Segment Start: Listed records

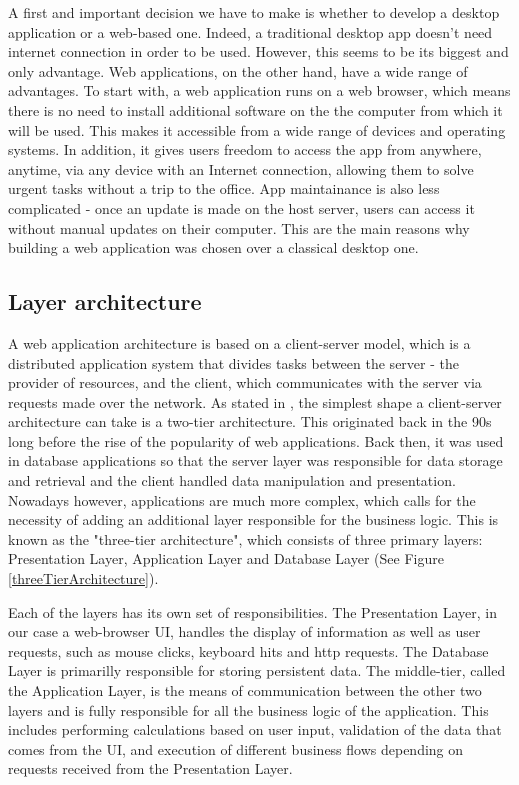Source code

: A first and important decision we have to make is whether to develop a desktop application or a web-based one. Indeed, a traditional desktop app doesn't need internet connection in order to be used. However, this seems to be its biggest and only advantage. Web applications, on the other hand, have a wide range of advantages. To start with, a web application runs on a web browser, which means there is no need to install additional software on the the computer from which it will be used. This makes it accessible from a wide range of devices and operating systems. In addition, it gives users freedom to access the app from anywhere, anytime, via any device with an Internet connection, allowing them to solve urgent tasks without a trip to the office. App maintainance is also less complicated - once an update is made on the host server, users can access it without manual updates on their computer. This are the main reasons why building a web application was chosen over a classical desktop one.

\subsection{Layer architecture}
\label{subsection:layerArchitecture}

A web application architecture is based on a client-server model, which is a distributed application system that divides tasks between the server - the provider of resources, and the client, which communicates with the server via requests made over the network. As stated in \cite{databaseProgrammingWithJdbcAndJava}, the simplest shape a client-server architecture can take is a two-tier architecture. This originated back in the 90s long before the rise of the popularity of web applications. Back then, it was used in database applications so that the server layer was responsible for data storage and retrieval and the client handled data manipulation and presentation. Nowadays however, applications are much more complex, which calls for the necessity of adding an additional layer responsible for the business logic. This is known as the "three-tier architecture", which consists of three primary layers: Presentation Layer, Application Layer and Database Layer (See Figure \ref{threeTierArchitecture}).

Each of the layers has its own set of responsibilities. The Presentation Layer, in our case a web-browser UI, handles the display of information as well as user requests, such as mouse clicks, keyboard hits and http requests. The Database Layer is primarilly responsible for storing persistent data. The middle-tier, called the Application Layer, is the means of communication between the other two layers and is fully responsible for all the business logic of the application. This includes performing calculations based on user input, validation of the data that comes from the UI, and execution of different business flows depending on requests received from the Presentation Layer.

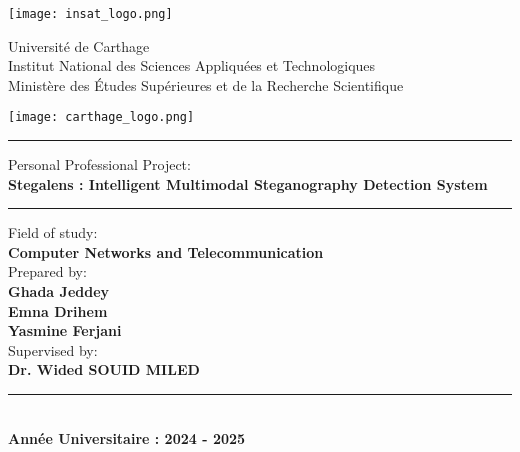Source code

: \documentclass[12pt]{article}
\begin{document}
\thispagestyle{empty}


\begin{minipage}{0.2\textwidth}
    \texttt{[image: insat\_logo.png]}
\end{minipage}
\begin{minipage}{0.5\textwidth}
    \centering
    Université de Carthage\\
    Institut National des Sciences Appliquées et Technologiques\\
    Ministère des Études Supérieures et de la Recherche Scientifique
\end{minipage}
\begin{minipage}{0.2\textwidth}
    \flushright
    \texttt{[image: carthage\_logo.png]}
\end{minipage}

\vspace{0.5cm}
\begin{center}
\rule{\textwidth}{0.4pt}
\end{center}
\vspace{0.5cm}

\begin{center}
    {\Large Personal Professional Project:}\\[1em]
    \textbf{\Huge Stegalens : Intelligent Multimodal Steganography Detection System}\\[1em]
\end{center}

\vspace{0.5cm}
\begin{center}
\rule{0.8\textwidth}{0.3pt}
\end{center}
\vspace{0.5cm}

\begin{center}
    \Large{Field of study:}\\[0.5cm]
    \Large\textbf{Computer Networks and Telecommunication}\\[1cm]

    \Large{Prepared by:}\\[0.5cm]
    \textbf{\Large Ghada Jeddey}\\
    \textbf{\Large Emna Drihem}\\
    \textbf{\Large Yasmine Ferjani}\\[1cm]

    \Large{Supervised by:}\\[0.5cm]
    \Large\textbf{Dr. Wided SOUID MILED}\\[0.5cm]

    \rule{0.8\textwidth}{0.3pt}\\[1cm]

    \textbf{Année Universitaire : 2024 - 2025}
\end{center}
\end{document}
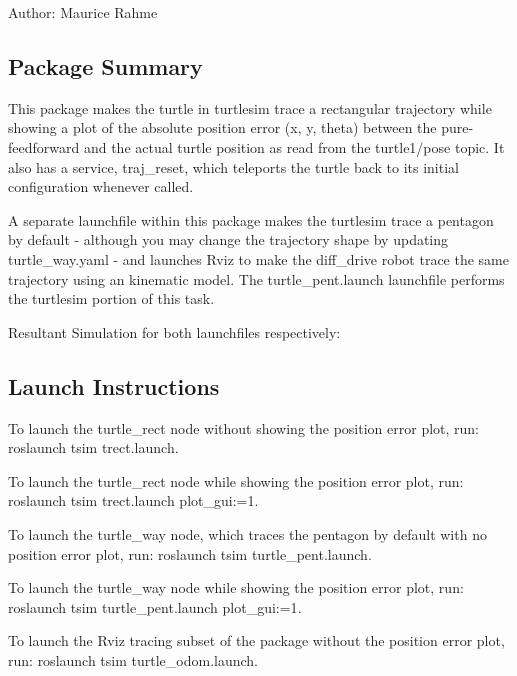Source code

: Author\+: Maurice Rahme

\subsection*{Package Summary}



This package makes the turtle in turtlesim trace a rectangular trajectory while showing a plot of the absolute position error (x, y, theta) between the pure-\/feedforward and the actual turtle position as read from the {\ttfamily turtle1/pose} topic. It also has a service, {\ttfamily traj\+\_\+reset}, which teleports the turtle back to its initial configuration whenever called.

A separate launchfile within this package makes the turtlesim trace a pentagon by default -\/ although you may change the trajectory shape by updating {\ttfamily turtle\+\_\+way.\+yaml} -\/ and launches Rviz to make the {\ttfamily diff\+\_\+drive} robot trace the same trajectory using an kinematic model. The {\ttfamily turtle\+\_\+pent.\+launch} launchfile performs the turtlesim portion of this task.

Resultant Simulation for both launchfiles respectively\+:





\subsection*{Launch Instructions}

To launch the {\ttfamily turtle\+\_\+rect} node without showing the position error plot, run\+: {\ttfamily roslaunch tsim trect.\+launch}.

To launch the {\ttfamily turtle\+\_\+rect} node while showing the position error plot, run\+: {\ttfamily roslaunch tsim trect.\+launch plot\+\_\+gui\+:=1}.

To launch the {\ttfamily turtle\+\_\+way} node, which traces the pentagon by default with no position error plot, run\+: {\ttfamily roslaunch tsim turtle\+\_\+pent.\+launch}.

To launch the {\ttfamily turtle\+\_\+way} node while showing the position error plot, run\+: {\ttfamily roslaunch tsim turtle\+\_\+pent.\+launch plot\+\_\+gui\+:=1}.

To launch the Rviz tracing subset of the package without the position error plot, run\+: {\ttfamily roslaunch tsim turtle\+\_\+odom.\+launch}.

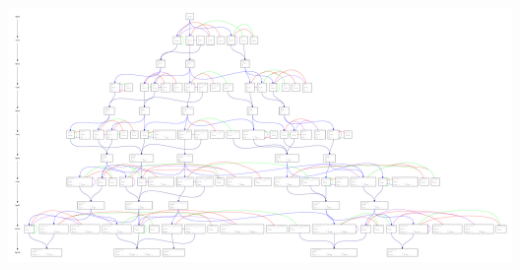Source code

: \documentclass[t,11pt,handout,usenames,dvipsnames]{beamer}
\theoremstyle{plain}
\theoremstyle{definition}
\begin{document}
    \begin{frame}{}

       \vfill
        \vfill
        \includegraphics[width=\textwidth]{lifttreeC1_10.pdf}
      \end{frame}

  
\end{document}
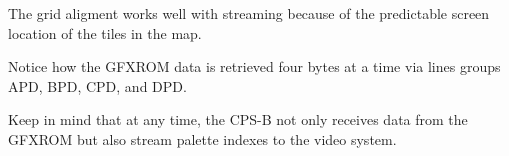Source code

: The grid aligment works well with streaming because of the predictable screen location of the tiles in the map.


Notice how the GFXROM data is retrieved four bytes at a time via lines groups APD, BPD, CPD, and DPD. 

Keep in mind that at any time, the CPS-B not only receives data from the GFXROM but also stream palette indexes to the video system. 















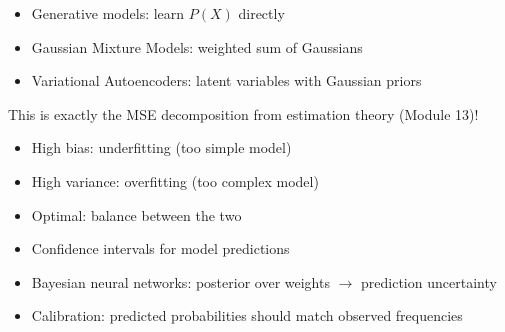 
\begin{itemize}
\tightlist
\item
  Generative models: learn $P(X)$ directly
\item
  Gaussian Mixture Models: weighted sum of Gaussians
\item
  Variational Autoencoders: latent variables with Gaussian priors
\end{itemize}



This is exactly the MSE decomposition from estimation theory (Module 13)!

\begin{itemize}
\tightlist
\item
  High bias: underfitting (too simple model)
\item
  High variance: overfitting (too complex model)
\item
  Optimal: balance between the two
\end{itemize}


\begin{itemize}
\tightlist
\item
  Confidence intervals for model predictions
\item
  Bayesian neural networks: posterior over weights \ensuremath{\to} prediction uncertainty
\item
  Calibration: predicted probabilities should match observed frequencies
\end{itemize}


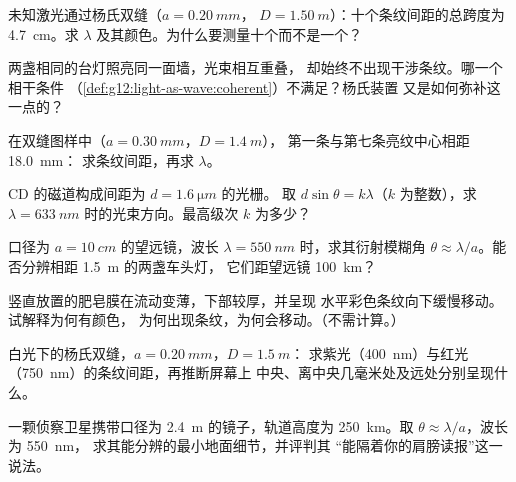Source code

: \begin{exercise}[$\star\star$]\label{exo:g12:light-as-wave:7}
未知激光通过杨氏双缝（$a = \qty{0.20}{mm}$，
$D = \qty{1.50}{m}$）：十个条纹间距的总跨度为 \qty{4.7}{cm}。求
$\lambda$ 及其颜色。为什么要测量十个而不是一个？
\end{exercise}

\begin{exercise}[$\star\star$]\label{exo:g12:light-as-wave:8}
两盏相同的台灯照亮同一面墙，光束相互重叠，
却始终不出现干涉条纹。哪一个相干条件
（\cref{def:g12:light-as-wave:coherent}）不满足？杨氏装置
又是如何弥补这一点的？
\end{exercise}

\begin{exercise}[$\star\star$]\label{exo:g12:light-as-wave:9}
在双缝图样中（$a = \qty{0.30}{mm}$，$D = \qty{1.4}{m}$），
第一条与第七条亮纹中心相距 \qty{18.0}{mm}：
求条纹间距，再求 $\lambda$。
\end{exercise}

\begin{exercise}[$\star\star$]\label{exo:g12:light-as-wave:10}
CD 的磁道构成间距为 $d = \qty{1.6}{\micro m}$ 的光栅。
取 $d \sin\theta = k\lambda$（$k$ 为整数），求
$\lambda = \qty{633}{nm}$ 时的光束方向。最高级次 $k$ 为多少？
\end{exercise}

\begin{exercise}[$\star\star$]\label{exo:g12:light-as-wave:11}
口径为 $a = \qty{10}{cm}$ 的望远镜，波长 $\lambda =
\qty{550}{nm}$ 时，求其衍射模糊角 $\theta \approx
\lambda/a$。能否分辨相距 \qty{1.5}{m} 的两盏车头灯，
它们距望远镜 \qty{100}{km}？
\end{exercise}

\begin{exercise}[$\star\star\star$]\label{exo:g12:light-as-wave:12}
竖直放置的肥皂膜在流动变薄，下部较厚，并呈现
水平彩色条纹向下缓慢移动。试解释为何有颜色，
为何出现条纹，为何会移动。（不需计算。）
\end{exercise}

\begin{exercise}[$\star\star\star$]\label{exo:g12:light-as-wave:13}
白光下的杨氏双缝，$a = \qty{0.20}{mm}$，$D = \qty{1.5}{m}$：
求紫光（\qty{400}{nm}）与红光
（\qty{750}{nm}）的条纹间距，再推断屏幕上
中央、离中央几毫米处及远处分别呈现什么。
\end{exercise}

\begin{exercise}[$\star\star\star$]\label{exo:g12:light-as-wave:14}
一颗侦察卫星携带口径为 \qty{2.4}{m} 的镜子，轨道高度为
\qty{250}{km}。取 $\theta \approx \lambda/a$，波长为 \qty{550}{nm}，
求其能分辨的最小地面细节，并评判其
“能隔着你的肩膀读报”这一说法。
\end{exercise}

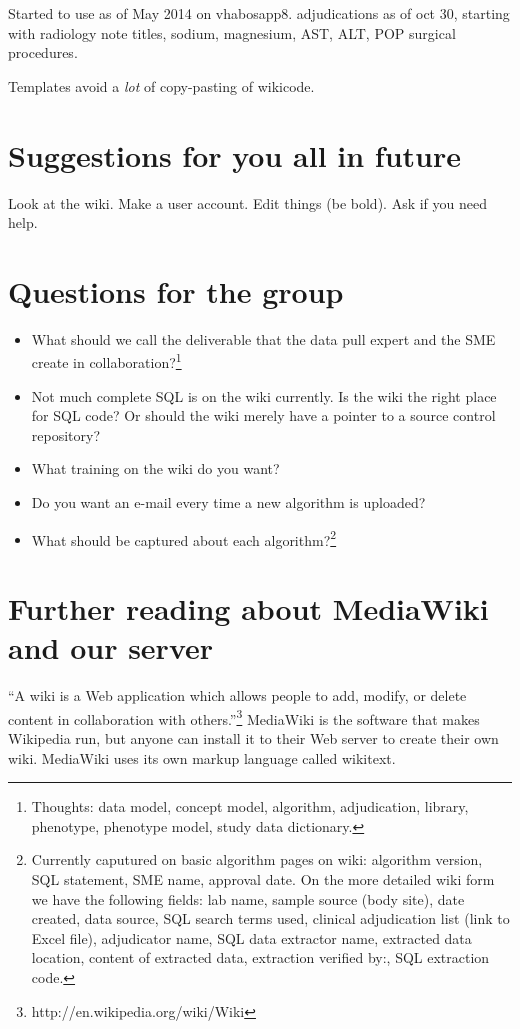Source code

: \documentclass{tufte-handout}
\begin{document}
Started to use as of May 2014 on vhabosapp8. adjudications as of oct
30, starting with radiology note titles, sodium, magnesium, AST, ALT,
POP surgical procedures.

Templates avoid a \emph{lot} of copy-pasting of wikicode.

\section{Suggestions for you all in future}

Look at the wiki. Make a user account. Edit things (be bold). Ask if
you need help.

\section{Questions for the group}

\begin{itemize}

\item What should we call the deliverable that the data pull expert
  and the SME create in collaboration?\footnote{Thoughts: data
    model, concept model, algorithm, adjudication, library, phenotype,
    phenotype model, study data dictionary.}

\item Not much complete SQL is on the wiki currently. Is the wiki the
  right place for SQL code? Or should the wiki merely have a pointer
  to a source control repository?

\item What training on the wiki do you want?

\item Do you want an e-mail every time a new algorithm is uploaded?

\item What should be captured about each algorithm?\footnote{Currently
  caputured on basic algorithm pages on wiki: algorithm version, SQL
  statement, SME name, approval date. On the more detailed wiki form
  we have the following fields: lab name, sample source (body site),
  date created, data source, SQL search terms used, clinical
  adjudication list (link to Excel file), adjudicator name, SQL data
  extractor name, extracted data location, content of extracted data,
  extraction verified by:, SQL extraction code.}

\end{itemize}

\section{Further reading about MediaWiki and our server}

``A wiki is a Web application which allows people to add, modify, or
delete content in collaboration with
others.''\footnote{http://en.wikipedia.org/wiki/Wiki} MediaWiki is the
software that makes Wikipedia run, but anyone can install it to their
Web server to create their own wiki. MediaWiki uses its own markup
language called wikitext.
\end{document}
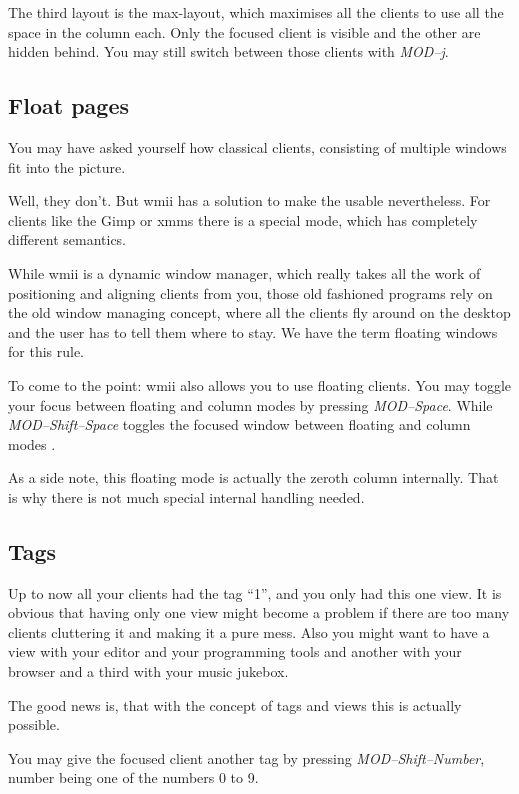 \documentclass[12pt,a4paper]{article} %
\begin{document}
    The third layout is the max-layout, which maximises all the
    clients to use all the space in the column each. Only the focused
    client is visible and the other are hidden behind. You may still
    switch between those clients with \emph{MOD--j}.

  \subsection{Float pages}

    You may have asked yourself how classical clients, consisting of
    multiple windows fit into the picture.

    Well, they don't. But wmii has a solution to make the usable
    nevertheless. For clients like the Gimp or xmms there is a special
    mode, which has completely different semantics.

    While wmii is a dynamic window manager, which really takes all the
    work of positioning and aligning clients from you, those old
    fashioned programs rely on the old window managing concept, where
    all the clients fly around on the desktop and the user has to tell
    them where to stay. We have the term floating windows for this
    rule.

    To come to the point: wmii also allows you to use floating
    clients. You may toggle your focus between floating and column 
    modes by pressing \emph{MOD--Space}. While \emph{MOD--Shift--Space}
    toggles the focused window between floating and column modes .

    As a side note, this floating mode is actually the zeroth column
    internally. That is why there is not much special internal
    handling needed.

  \subsection{Tags}

    Up to now all your clients had the tag ``1'', and you only had
    this one view. It is obvious that having only one view might
    become a problem if there are too many clients cluttering it and
    making it a pure mess. Also you might want to have a view with
    your editor and your programming tools and another with your
    browser and a third with your music jukebox.

    The good news is, that with the concept of tags and views this is
    actually possible.

    You may give the focused client another tag by pressing
    \emph{MOD--Shift--Number}, number being one of the numbers 0 to 9.
\end{document}
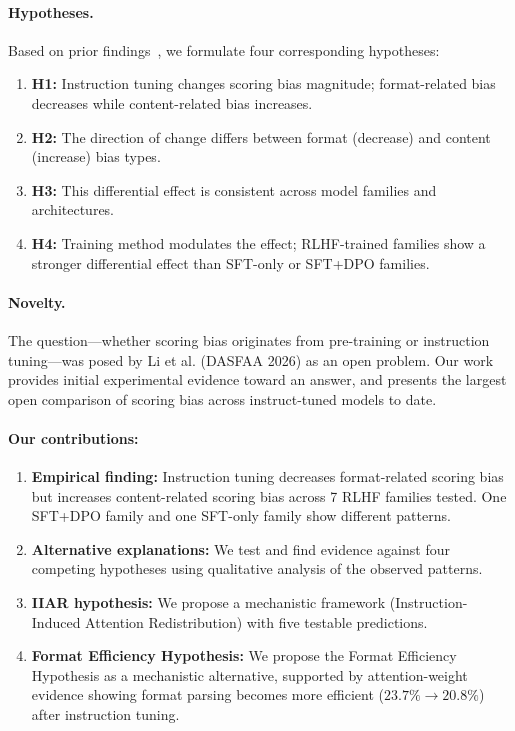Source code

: \documentclass[11pt,a4paper]{article}
\begin{document}
\paragraph{Hypotheses.} Based on prior findings~\cite{pan2025user,thakur2024judging}, we formulate four corresponding hypotheses:
\begin{enumerate}
    \item \textbf{H1:} Instruction tuning changes scoring bias magnitude; format-related bias decreases while content-related bias increases.
    \item \textbf{H2:} The direction of change differs between format (decrease) and content (increase) bias types.
    \item \textbf{H3:} This differential effect is consistent across model families and architectures.
    \item \textbf{H4:} Training method modulates the effect; RLHF-trained families show a stronger differential effect than SFT-only or SFT+DPO families.
\end{enumerate}

\paragraph{Novelty.} The question---whether scoring bias originates from pre-training or instruction tuning---was posed by Li et al. (DASFAA 2026) as an open problem. Our work provides initial experimental evidence toward an answer, and presents the largest open comparison of scoring bias across instruct-tuned models to date.

\paragraph{Our contributions:}
\begin{enumerate}
    \item \textbf{Empirical finding:} Instruction tuning decreases format-related scoring bias but increases content-related scoring bias across 7 RLHF families tested. One SFT+DPO family and one SFT-only family show different patterns.
    \item \textbf{Alternative explanations:} We test and find evidence against four competing hypotheses using qualitative analysis of the observed patterns.
    \item \textbf{IIAR hypothesis:} We propose a mechanistic framework (Instruction-Induced Attention Redistribution) with five testable predictions.
    \item \textbf{Format Efficiency Hypothesis:} We propose the Format Efficiency Hypothesis as a mechanistic alternative, supported by attention-weight evidence showing format parsing becomes more efficient ($23.7\% \to 20.8\%$) after instruction tuning.
\end{enumerate}
\end{document}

Segment End: Listed records

- About this task -
Filter the lines above so that only those with the string "High" remain, then copy them.

- Written answer -
  High bias: underfitting (too simple model)
  High variance: overfitting (too complex model)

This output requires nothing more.